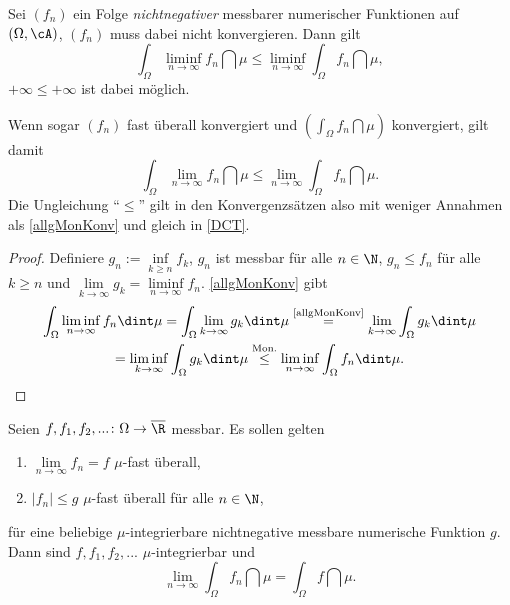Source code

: \marginpar{\textcolor{red}{Vorlesung 12}}

\begin{satz}\label{fatou}
	Sei $(f_n)$ ein Folge \textit{nichtnegativer} messbarer numerischer Funktionen auf $(\Omega, \cA)$, $(f_n)$ muss dabei nicht konvergieren. Dann gilt \[ \int_{\Omega} \liminf\limits_{n \to \infty} f_n \dint \mu \leq \liminf\limits_{n \to \infty} \int_{\Omega} f_n \dint \mu,\]
	$+\infty\leq +\infty$ ist dabei m\"oglich.
	
\end{satz}
	Wenn sogar $(f_n)$ fast \"uberall konvergiert und $(\int_{\Omega} f_n \dint \mu)$ konvergiert, gilt damit
	\[ \int_{\Omega} \lim\limits_{n \to \infty} f_n \dint \mu \leq \lim\limits_{n \to \infty} \int_{\Omega} f_n \dint \mu. \]
	Die Ungleichung \enquote{$\leq$} gilt in den Konvergenzs\"atzen also mit weniger Annahmen als \ref{allgMonKonv} und gleich in \ref{DCT}.

\begin{proof}
	Definiere $g_n := \inf\limits_{k\geq n} f_k$, $g_n$ ist messbar für alle $n \in \N$, $g_n \leq f_n$ für alle $k \geq n$ und $ \lim\limits_{k \to \infty} g_k = \liminf\limits_{n \to \infty} f_n$.
	\ref{allgMonKonv} gibt 
	\begin{gather*}
		\int_{\Omega} \liminf\limits_{n \to \infty} f_n \dint \mu = \int_{\Omega} \lim\limits_{k \to \infty} g_k \dint \mu \overset{\text{\ref{allgMonKonv}}}{=} \lim\limits_{k \to \infty} \int_{\Omega} g_k \dint \mu\\ 
		= \liminf\limits_{k \to \infty} \int_{\Omega} g_k \dint \mu \overset{\text{Mon.}}{\leq} \liminf\limits_{n \to \infty} \int_{\Omega} f_n \dint \mu.
	\end{gather*} 
\end{proof}

\begin{satz}\label{DCT}
	Seien $f,f_1,f_2,...\colon \Omega \to \overline{\R}$ messbar. Es sollen gelten 
	\begin{enumerate}[label=(\alph*)]
		\item\label{DCA} $\lim\limits_{n \to \infty} f_n = f$ $\mu$-fast \"uberall,
		\item\label{DCB} $|f_n| \leq g$ $\mu$-fast überall f\"ur alle $n\in\N$,
	\end{enumerate}
	für eine beliebige $\mu$-integrierbare nichtnegative messbare numerische Funktion $g$. Dann sind $f,f_1,f_2,...$ $\mu$-integrierbar und \[ \lim\limits_{n \to \infty} \int_{\Omega} f_n \dint \mu = \int_{\Omega} f \dint \mu. \]
\end{satz}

GOAL OF THE EXERCISE: Give the records back exactly, with no pictures.

REPLY:
Source code

: \marginpar{\textcolor{red}{Vorlesung 12}}

\begin{satz}\label{fatou}
	Sei $(f_n)$ ein Folge \textit{nichtnegativer} messbarer numerischer Funktionen auf $(\Omega, \cA)$, $(f_n)$ muss dabei nicht konvergieren. Dann gilt \[ \int_{\Omega} \liminf\limits_{n \to \infty} f_n \dint \mu \leq \liminf\limits_{n \to \infty} \int_{\Omega} f_n \dint \mu,\]
	$+\infty\leq +\infty$ ist dabei m\"oglich.
	
\end{satz}
	Wenn sogar $(f_n)$ fast \"uberall konvergiert und $(\int_{\Omega} f_n \dint \mu)$ konvergiert, gilt damit
	\[ \int_{\Omega} \lim\limits_{n \to \infty} f_n \dint \mu \leq \lim\limits_{n \to \infty} \int_{\Omega} f_n \dint \mu. \]
	Die Ungleichung \enquote{$\leq$} gilt in den Konvergenzs\"atzen also mit weniger Annahmen als \ref{allgMonKonv} und gleich in \ref{DCT}.

\begin{proof}
	Definiere $g_n := \inf\limits_{k\geq n} f_k$, $g_n$ ist messbar für alle $n \in \N$, $g_n \leq f_n$ für alle $k \geq n$ und $ \lim\limits_{k \to \infty} g_k = \liminf\limits_{n \to \infty} f_n$.
	\ref{allgMonKonv} gibt 
	\begin{gather*}
		\int_{\Omega} \liminf\limits_{n \to \infty} f_n \dint \mu = \int_{\Omega} \lim\limits_{k \to \infty} g_k \dint \mu \overset{\text{\ref{allgMonKonv}}}{=} \lim\limits_{k \to \infty} \int_{\Omega} g_k \dint \mu\\ 
		= \liminf\limits_{k \to \infty} \int_{\Omega} g_k \dint \mu \overset{\text{Mon.}}{\leq} \liminf\limits_{n \to \infty} \int_{\Omega} f_n \dint \mu.
	\end{gather*} 
\end{proof}

\begin{satz}\label{DCT}
	Seien $f,f_1,f_2,...\colon \Omega \to \overline{\R}$ messbar. Es sollen gelten 
	\begin{enumerate}[label=(\alph*)]
		\item\label{DCA} $\lim\limits_{n \to \infty} f_n = f$ $\mu$-fast \"uberall,
		\item\label{DCB} $|f_n| \leq g$ $\mu$-fast überall f\"ur alle $n\in\N$,
	\end{enumerate}
	für eine beliebige $\mu$-integrierbare nichtnegative messbare numerische Funktion $g$. Dann sind $f,f_1,f_2,...$ $\mu$-integrierbar und \[ \lim\limits_{n \to \infty} \int_{\Omega} f_n \dint \mu = \int_{\Omega} f \dint \mu. \]
\end{satz}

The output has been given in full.